Copy out each line of the material in which the word "variables" can be found.

'''

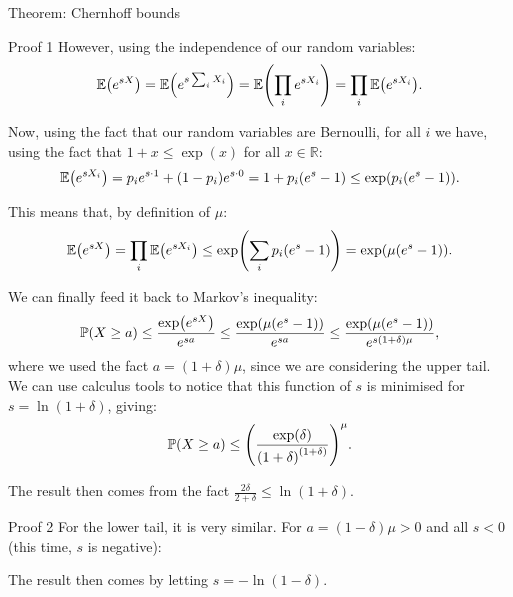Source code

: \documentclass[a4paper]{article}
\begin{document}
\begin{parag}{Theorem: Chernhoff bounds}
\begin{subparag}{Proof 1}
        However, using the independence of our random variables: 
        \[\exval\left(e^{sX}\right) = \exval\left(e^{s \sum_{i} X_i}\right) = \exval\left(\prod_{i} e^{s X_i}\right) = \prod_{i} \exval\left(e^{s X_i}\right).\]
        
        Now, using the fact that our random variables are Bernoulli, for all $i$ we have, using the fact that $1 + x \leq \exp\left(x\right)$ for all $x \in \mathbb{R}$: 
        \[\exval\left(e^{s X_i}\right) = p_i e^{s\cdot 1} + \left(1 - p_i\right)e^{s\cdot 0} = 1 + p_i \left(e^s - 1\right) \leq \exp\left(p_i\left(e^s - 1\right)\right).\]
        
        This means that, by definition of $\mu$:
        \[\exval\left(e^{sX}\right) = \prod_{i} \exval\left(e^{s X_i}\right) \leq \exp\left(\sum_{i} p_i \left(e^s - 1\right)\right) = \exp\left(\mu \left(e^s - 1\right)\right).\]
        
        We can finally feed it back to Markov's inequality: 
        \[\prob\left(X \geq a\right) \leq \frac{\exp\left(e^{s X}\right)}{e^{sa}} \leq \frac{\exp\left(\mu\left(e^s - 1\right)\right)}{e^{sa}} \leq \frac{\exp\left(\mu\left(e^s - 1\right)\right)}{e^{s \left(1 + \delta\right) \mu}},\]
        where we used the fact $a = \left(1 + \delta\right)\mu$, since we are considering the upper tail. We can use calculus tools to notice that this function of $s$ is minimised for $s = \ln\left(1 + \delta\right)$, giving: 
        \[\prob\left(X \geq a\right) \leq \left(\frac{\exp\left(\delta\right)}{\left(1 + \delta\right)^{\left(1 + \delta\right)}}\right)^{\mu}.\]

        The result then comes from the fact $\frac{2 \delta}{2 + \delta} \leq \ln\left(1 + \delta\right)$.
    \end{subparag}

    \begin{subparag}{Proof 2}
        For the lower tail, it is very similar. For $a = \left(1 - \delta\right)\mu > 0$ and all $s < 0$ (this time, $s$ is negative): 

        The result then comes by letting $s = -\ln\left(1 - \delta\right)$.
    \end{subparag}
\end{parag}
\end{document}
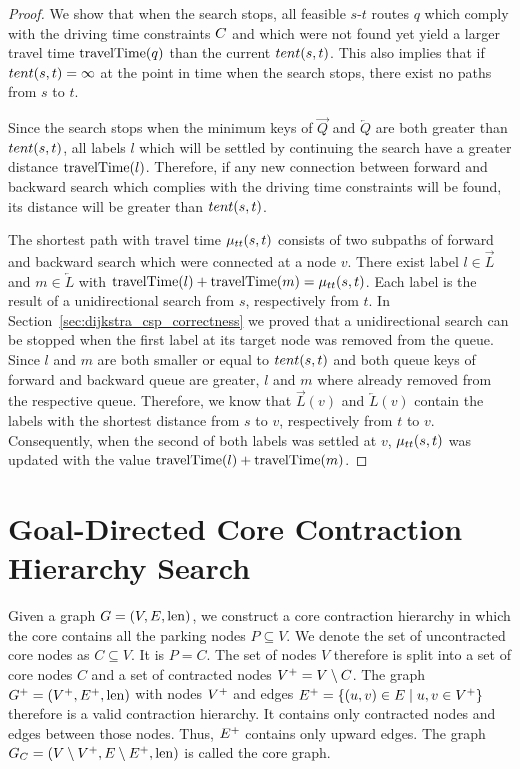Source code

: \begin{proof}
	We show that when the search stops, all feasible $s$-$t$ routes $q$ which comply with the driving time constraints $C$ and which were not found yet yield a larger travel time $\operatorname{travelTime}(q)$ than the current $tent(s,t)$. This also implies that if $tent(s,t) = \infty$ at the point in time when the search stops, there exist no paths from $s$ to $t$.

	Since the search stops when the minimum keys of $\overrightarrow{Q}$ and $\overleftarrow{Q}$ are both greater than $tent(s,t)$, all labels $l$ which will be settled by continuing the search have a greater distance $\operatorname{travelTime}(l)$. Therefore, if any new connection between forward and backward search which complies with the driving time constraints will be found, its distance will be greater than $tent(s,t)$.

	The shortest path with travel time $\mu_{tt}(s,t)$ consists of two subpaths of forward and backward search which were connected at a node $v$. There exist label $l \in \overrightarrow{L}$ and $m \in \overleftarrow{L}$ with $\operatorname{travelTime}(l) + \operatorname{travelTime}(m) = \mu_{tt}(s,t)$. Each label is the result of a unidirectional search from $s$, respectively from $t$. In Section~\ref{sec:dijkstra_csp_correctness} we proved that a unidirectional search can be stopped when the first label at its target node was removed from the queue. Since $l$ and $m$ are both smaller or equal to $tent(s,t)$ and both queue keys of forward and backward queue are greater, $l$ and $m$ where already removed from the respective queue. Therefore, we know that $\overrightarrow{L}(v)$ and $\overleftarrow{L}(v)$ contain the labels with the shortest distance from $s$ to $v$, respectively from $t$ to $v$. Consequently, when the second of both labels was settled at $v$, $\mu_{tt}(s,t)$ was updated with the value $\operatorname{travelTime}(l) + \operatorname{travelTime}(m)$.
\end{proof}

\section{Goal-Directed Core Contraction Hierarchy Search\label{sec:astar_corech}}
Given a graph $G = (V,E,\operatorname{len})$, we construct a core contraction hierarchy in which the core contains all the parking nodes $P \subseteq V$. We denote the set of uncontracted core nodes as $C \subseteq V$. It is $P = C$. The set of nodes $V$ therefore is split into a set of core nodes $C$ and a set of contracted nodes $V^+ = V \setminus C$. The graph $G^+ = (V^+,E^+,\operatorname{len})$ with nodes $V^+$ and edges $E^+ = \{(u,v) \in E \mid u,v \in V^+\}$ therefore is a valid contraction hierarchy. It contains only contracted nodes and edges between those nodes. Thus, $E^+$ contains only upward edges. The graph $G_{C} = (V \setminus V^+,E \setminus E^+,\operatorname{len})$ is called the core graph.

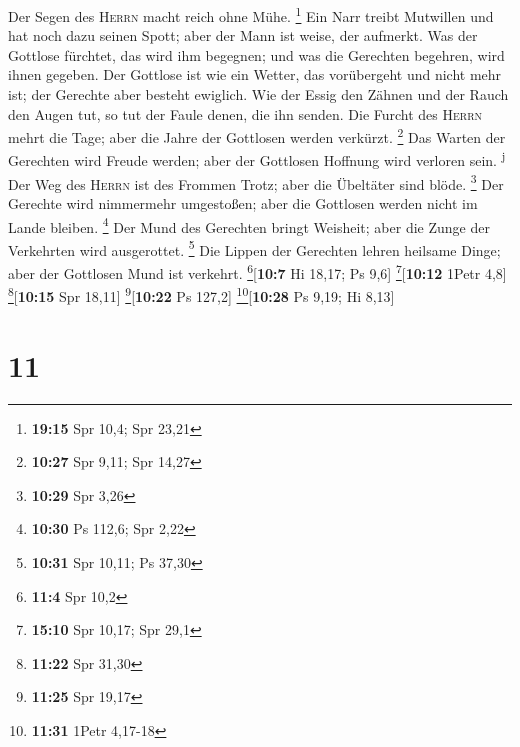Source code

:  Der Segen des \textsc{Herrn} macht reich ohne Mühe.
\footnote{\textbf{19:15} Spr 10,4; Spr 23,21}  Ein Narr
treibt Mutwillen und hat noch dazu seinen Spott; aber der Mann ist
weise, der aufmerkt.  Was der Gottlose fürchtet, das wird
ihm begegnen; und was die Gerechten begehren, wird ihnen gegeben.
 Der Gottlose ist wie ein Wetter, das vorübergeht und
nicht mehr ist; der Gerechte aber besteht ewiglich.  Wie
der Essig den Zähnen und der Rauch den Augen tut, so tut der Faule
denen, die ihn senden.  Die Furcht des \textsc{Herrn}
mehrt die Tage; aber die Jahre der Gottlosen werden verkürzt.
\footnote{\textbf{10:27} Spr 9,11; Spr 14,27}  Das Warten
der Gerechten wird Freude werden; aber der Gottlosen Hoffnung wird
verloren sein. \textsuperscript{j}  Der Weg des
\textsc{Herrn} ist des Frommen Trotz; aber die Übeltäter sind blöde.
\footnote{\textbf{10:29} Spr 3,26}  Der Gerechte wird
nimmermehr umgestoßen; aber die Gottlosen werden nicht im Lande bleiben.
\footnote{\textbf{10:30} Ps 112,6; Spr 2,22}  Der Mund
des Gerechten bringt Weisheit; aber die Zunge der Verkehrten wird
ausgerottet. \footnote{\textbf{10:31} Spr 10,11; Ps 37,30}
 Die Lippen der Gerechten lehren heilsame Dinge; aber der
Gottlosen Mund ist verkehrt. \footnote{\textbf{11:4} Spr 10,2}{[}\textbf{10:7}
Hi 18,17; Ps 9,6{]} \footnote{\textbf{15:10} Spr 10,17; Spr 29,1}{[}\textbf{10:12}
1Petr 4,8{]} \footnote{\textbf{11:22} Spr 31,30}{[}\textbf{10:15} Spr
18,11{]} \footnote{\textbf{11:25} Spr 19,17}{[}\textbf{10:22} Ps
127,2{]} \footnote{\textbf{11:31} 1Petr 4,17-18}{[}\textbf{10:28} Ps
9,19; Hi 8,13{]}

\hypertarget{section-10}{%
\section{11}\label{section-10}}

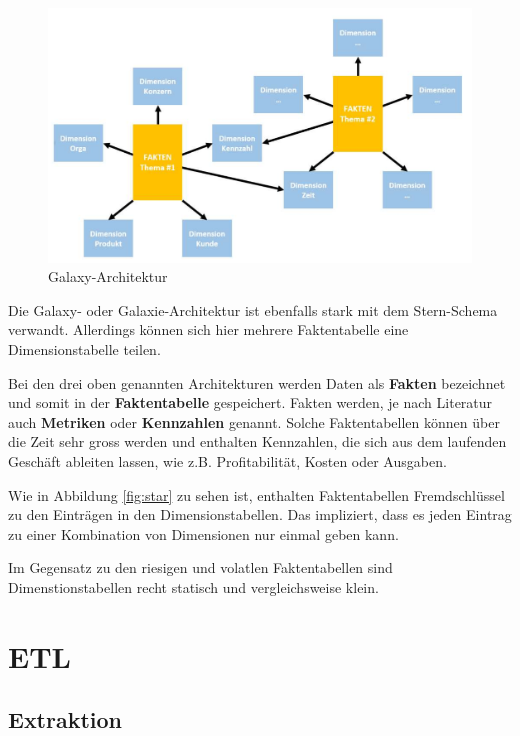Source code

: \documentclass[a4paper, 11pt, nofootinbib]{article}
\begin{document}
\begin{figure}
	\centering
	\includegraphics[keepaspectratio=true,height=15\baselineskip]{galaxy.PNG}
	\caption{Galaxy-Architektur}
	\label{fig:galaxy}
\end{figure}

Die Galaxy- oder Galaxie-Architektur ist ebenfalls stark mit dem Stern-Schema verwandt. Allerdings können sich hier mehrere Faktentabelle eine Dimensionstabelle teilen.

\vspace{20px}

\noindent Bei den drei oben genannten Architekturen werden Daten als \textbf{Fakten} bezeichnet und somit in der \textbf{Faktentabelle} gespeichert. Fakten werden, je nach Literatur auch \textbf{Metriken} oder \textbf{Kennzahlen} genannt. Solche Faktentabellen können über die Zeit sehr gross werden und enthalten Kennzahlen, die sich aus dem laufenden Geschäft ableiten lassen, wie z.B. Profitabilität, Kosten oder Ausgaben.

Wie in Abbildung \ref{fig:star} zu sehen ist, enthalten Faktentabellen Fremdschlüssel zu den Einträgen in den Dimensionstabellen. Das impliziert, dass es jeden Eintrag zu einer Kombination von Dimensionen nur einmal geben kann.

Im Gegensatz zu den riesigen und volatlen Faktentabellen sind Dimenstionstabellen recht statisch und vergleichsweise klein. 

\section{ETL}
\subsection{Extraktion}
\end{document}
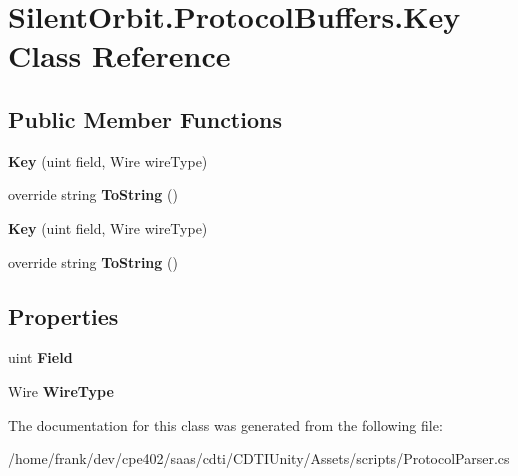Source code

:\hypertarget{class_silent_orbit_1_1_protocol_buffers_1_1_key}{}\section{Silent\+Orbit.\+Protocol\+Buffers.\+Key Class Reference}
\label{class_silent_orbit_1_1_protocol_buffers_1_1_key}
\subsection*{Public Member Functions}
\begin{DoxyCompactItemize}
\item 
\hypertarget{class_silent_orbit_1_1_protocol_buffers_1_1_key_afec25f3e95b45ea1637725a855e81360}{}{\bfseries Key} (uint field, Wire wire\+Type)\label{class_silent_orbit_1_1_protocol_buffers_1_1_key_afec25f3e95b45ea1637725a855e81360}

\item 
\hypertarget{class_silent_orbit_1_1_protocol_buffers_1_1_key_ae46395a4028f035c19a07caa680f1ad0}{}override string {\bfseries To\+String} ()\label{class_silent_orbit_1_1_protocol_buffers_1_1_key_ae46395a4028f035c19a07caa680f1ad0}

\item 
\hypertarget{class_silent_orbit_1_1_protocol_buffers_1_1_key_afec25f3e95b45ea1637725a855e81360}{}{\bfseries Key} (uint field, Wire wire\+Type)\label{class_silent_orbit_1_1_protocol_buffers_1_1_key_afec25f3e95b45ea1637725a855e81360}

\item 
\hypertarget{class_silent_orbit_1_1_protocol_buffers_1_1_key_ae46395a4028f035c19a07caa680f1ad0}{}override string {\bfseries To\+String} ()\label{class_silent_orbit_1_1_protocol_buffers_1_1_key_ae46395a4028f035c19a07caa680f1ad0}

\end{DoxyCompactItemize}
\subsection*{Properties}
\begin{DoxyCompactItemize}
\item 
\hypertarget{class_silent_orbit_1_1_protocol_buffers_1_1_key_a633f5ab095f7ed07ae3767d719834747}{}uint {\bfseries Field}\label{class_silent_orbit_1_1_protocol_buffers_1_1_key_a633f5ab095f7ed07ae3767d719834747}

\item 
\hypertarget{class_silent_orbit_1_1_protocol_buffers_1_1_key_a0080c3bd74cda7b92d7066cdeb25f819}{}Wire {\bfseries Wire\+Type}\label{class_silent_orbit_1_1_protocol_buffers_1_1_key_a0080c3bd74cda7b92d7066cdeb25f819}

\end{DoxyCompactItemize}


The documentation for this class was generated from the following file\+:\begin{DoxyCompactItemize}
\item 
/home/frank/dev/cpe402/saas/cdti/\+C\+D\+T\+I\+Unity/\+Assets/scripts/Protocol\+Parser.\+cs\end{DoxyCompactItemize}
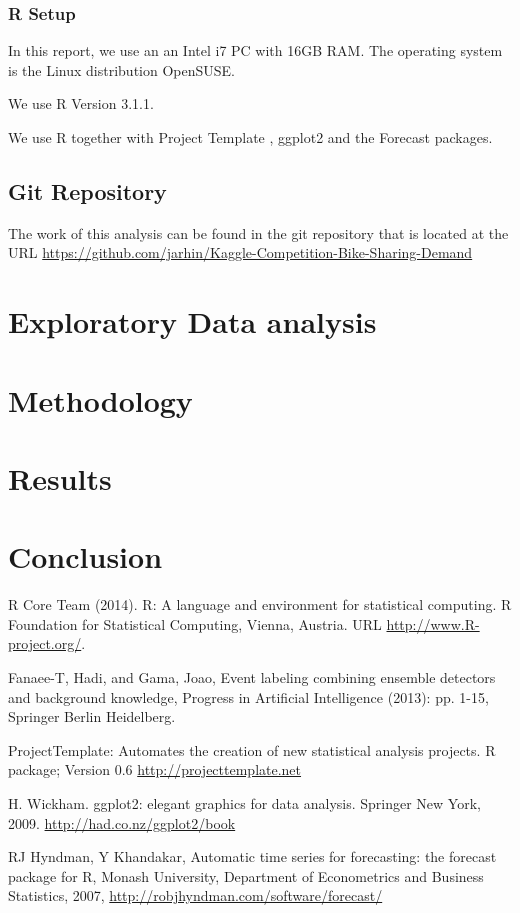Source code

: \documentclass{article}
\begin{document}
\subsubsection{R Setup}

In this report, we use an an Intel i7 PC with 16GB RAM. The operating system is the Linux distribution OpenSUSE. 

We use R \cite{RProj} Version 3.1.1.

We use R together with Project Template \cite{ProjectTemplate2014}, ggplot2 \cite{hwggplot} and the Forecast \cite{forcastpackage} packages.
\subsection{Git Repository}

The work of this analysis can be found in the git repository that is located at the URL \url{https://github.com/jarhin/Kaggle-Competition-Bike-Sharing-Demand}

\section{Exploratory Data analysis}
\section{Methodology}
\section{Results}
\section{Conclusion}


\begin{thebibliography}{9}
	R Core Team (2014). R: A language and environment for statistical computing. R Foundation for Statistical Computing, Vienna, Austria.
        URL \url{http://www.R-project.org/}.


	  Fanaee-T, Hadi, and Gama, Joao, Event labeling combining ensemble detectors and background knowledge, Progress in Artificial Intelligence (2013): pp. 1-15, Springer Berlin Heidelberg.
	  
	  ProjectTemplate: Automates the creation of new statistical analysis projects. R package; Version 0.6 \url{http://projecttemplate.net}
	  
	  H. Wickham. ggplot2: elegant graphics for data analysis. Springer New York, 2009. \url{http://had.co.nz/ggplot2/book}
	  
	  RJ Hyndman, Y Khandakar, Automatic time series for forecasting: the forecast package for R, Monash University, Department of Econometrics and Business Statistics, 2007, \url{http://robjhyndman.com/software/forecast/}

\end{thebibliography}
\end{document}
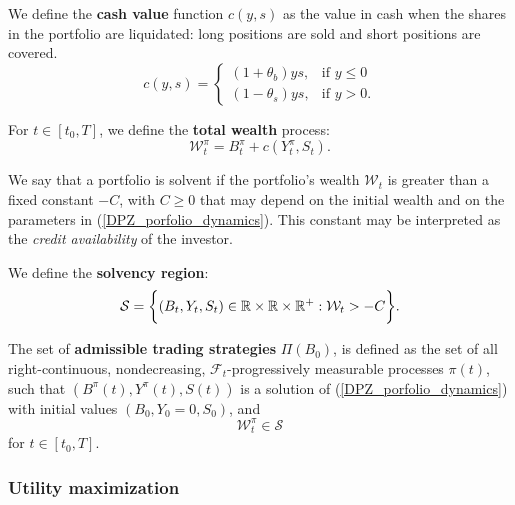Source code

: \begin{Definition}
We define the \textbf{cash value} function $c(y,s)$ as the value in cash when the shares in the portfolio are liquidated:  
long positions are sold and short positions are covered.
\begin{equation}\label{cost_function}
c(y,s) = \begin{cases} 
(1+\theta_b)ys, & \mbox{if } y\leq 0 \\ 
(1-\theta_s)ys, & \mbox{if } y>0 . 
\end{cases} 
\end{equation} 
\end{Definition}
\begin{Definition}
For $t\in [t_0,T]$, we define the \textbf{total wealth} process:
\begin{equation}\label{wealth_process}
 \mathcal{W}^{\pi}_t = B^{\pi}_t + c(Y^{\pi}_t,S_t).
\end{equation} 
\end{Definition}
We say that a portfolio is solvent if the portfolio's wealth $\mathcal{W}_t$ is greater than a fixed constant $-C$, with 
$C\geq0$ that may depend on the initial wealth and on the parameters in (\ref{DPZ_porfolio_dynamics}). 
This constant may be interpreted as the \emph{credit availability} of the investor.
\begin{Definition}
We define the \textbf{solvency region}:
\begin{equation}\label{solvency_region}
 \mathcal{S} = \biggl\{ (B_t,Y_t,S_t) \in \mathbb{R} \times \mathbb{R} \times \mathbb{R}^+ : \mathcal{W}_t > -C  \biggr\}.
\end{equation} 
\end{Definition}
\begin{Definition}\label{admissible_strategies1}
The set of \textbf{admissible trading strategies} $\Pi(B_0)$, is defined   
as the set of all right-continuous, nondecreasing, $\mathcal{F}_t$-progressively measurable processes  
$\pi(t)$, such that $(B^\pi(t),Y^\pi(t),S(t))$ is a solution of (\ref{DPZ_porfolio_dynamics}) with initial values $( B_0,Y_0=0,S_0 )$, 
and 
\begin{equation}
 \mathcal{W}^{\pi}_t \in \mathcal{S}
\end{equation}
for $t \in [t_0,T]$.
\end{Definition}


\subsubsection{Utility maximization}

'''

**EXPECTED ANSWER**
        However, using the independence of our random variables: 
        Now, using the fact that our random variables are Bernoulli, for all $i$ we have, using the fact that $1 + x \leq \exp\left(x\right)$ for all $x \in \mathbb{R}$: 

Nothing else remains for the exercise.